Mr. Harvey to Mr. Seward.
Sir: I transmit with this despatch the copy of a proposition recently presented to the Chamber of Peers by the Marquis de Sá da Bandeira, one of the most distinguished men of the country, for the immediate extinction of slavery in Portugal and its possessions. Slavery now actually exists in but a limited degree, and would wholly disappear, by the operation of law, on the 29th of April, 1878. The Marquis de Sá, who was the author of the original measure of abolition, has constantly followed it up in the cortes by propositions for sweeping away every vestige of the condition of bondage, which, while conferring no benefit upon the kingdom, has not only remained a blot upon its good name, but has subjected it to misunderstandings and misrepresentations.
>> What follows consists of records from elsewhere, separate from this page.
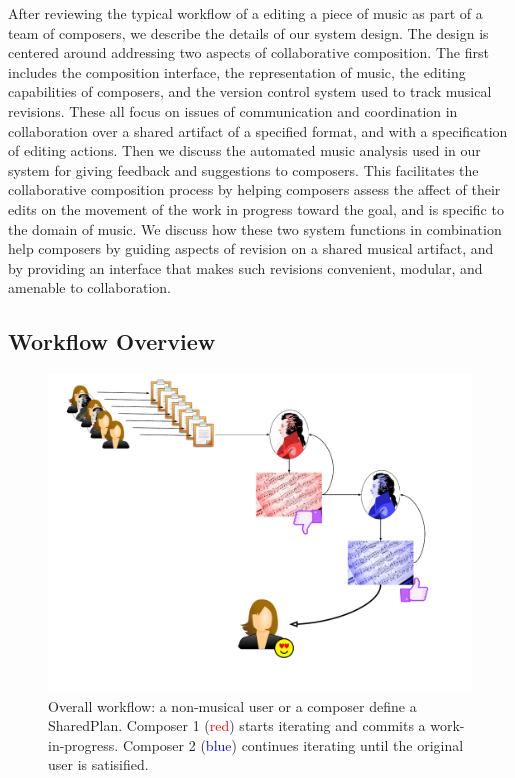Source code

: \documentclass[final,authoryear,5p,times,twocolumn]{elsarticle}
\begin{document}
After reviewing the typical workflow of a editing a piece of music as part of a team of composers, we describe the details of our system design. The design is centered around addressing two aspects of collaborative composition. The first includes the composition interface, the representation of music, the editing capabilities of composers, and the version control system used to track musical revisions. These all focus on issues of communication and coordination in collaboration over a shared artifact of a specified format, and with a specification of editing actions. Then we discuss the automated music analysis used in our system for giving feedback and suggestions to composers. This facilitates the collaborative composition process by helping composers assess the affect of their edits on the movement of the work in progress toward the goal, and is specific to the domain of music. We discuss how these two system functions in combination help composers by guiding aspects of revision on a shared musical artifact, and by providing an interface that makes such revisions convenient, modular, and amenable to collaboration.

\subsection{Workflow Overview}

\begin{figure}
	\includegraphics[scale=0.35]{workflow.pdf}
	\caption{Overall workflow: a non-musical user or a composer define a SharedPlan. Composer 1 (\textcolor{red}{red}) starts
	iterating and commits a work-in-progress. Composer 2 (\textcolor{blue}{blue}) continues iterating until the original user is
	satisified.}
	\label{fig:workflow}
\end{figure}
\end{document}

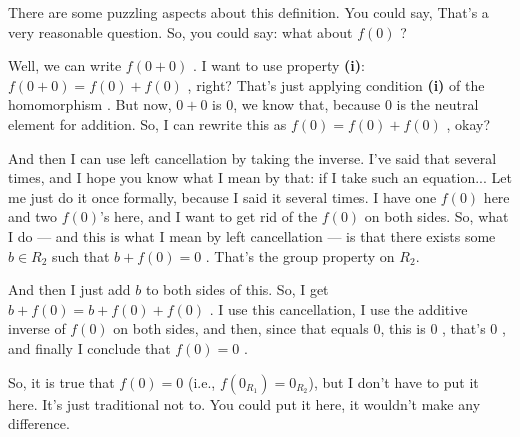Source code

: \begin{speech}[00:20:03 - 00:22:25]
There are some puzzling aspects about this definition. You could say,  That's a very reasonable question. So, you could say: what about $f(0)$ ?

Well, we can write $f(0 + 0)$ . I want to use property \textbf{(i)}: $f(0 + 0) = f(0) + f(0)$ , right? That's just applying condition \textbf{(i)} of the homomorphism . But now, $0 + 0$ is $0$, we know that, because $0$ is the neutral element for addition. So, I can rewrite this as $f(0) = f(0) + f(0)$ , okay?

And then I can use left cancellation by taking the inverse. I've said that several times, and I hope you know what I mean by that: if I take such an equation... Let me just do it once formally, because I said it several times. I have one $f(0)$ here and two $f(0)$'s here, and I want to get rid of the $f(0)$ on both sides. So, what I do --- and this is what I mean by left cancellation --- is that there exists some $b \in R_2$  such that $b + f(0) = 0$ . That's the group property on $R_2$.

And then I just add $b$ to both sides of this. So, I get $b + f(0) = b + f(0) + f(0)$ . I use this cancellation, I use the additive inverse of $f(0)$ on both sides, and then, since that equals $0$, this is $0$ , that's $0$ , and finally I conclude that $f(0) = 0$ .

So, it is true that $f(0) = 0$ (i.e., $f(0_{R_1}) = 0_{R_2}$), but I don't have to put it here. It's just traditional not to. You could put it here, it wouldn't make any difference.
\end{speech}

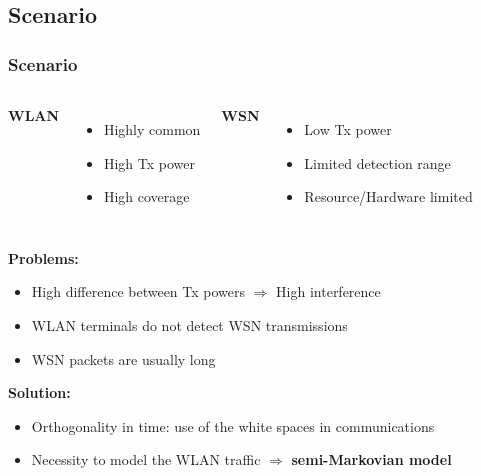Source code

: \documentclass[9pt,handout,serif]{beamer}
\begin{document}
\subsection{Scenario}
\begin{frame}[c]
	\frametitle{Scenario}
	\begin{columns}
		\textbf{WLAN}
		\begin{itemize}
			\item Highly common
			\item High Tx power
			\item High coverage
		\end{itemize}
		\textbf{WSN}
		\begin{itemize}
			\item Low Tx power
			\item Limited detection range
			\item Resource/Hardware limited
		\end{itemize}
	\end{columns}
	
	\vspace{0.2in}
	
	\textbf{Problems:}
	\begin{itemize}
		\item High difference between Tx powers $\Rightarrow$ High interference
		\item WLAN terminals do not detect WSN transmissions
		\item WSN packets are usually long
	\end{itemize}
	\textbf{Solution:}
	\begin{itemize}
		\item Orthogonality in time: use of the white spaces in communications
		\item Necessity to model the WLAN traffic $\Rightarrow$ \textbf{semi-Markovian model}
	\end{itemize}
\end{frame}
\end{document}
It is estimated that there are nearly 100,000 slaves in the Portuguese possessions in Africa and the neighboring islands, including the Cape de Verdes. Under the process of gradual emancipation heretofore adopted, the friends of immediate abolition have found themselves embarrassed by the difficulty of compensating the owners of these slaves, owing to the straitened resources of the public treasury. The principle having been accepted, at the beginning, of emancipating by degrees, the public opinion, though quite prepared for the complete extinction of slavery, has held it to be just, in the event of a radical change in that policy, to compensate the owners for the time being. These good dispositions, however, have had to encounter the obstacle of limited means, and consequently slavery has been dragging out its term of existence, while the nation has, in fact, regarded its doom as sealed since 1854. The present plan proposes to overcome the practical difficulty suggested by converting the actual slaves into freedmen, (libertos,) and allowing their owners the benefit of their labor until the 29th of April, 1868. This transition state of freedmen owing service for a limited time is materially different from the condition of slavery, and is protected by legal rights and privileges which are calculated to elevate the black man morally and socially.
It is understood that the ministry is favorable to the project of the Marquis de Sá, and therefore it will probably pass into law, though resisted by those who cling to old habits and traditions in an age every step of whose marvellous progress [Page 692] tramples out, as it were, an institution of the past, and marches forward under the banner of newer ideas and a fresh civilization.
It will soon, I hope, be my pleasant duty to announce that no slave clanks the chains of a degraded condition inside the extended dominions of this ancient kingdom.
I have the honor to be, sir, your obedient servant,
Hon. William H. Seward, Secretary of State, Washington, D. C.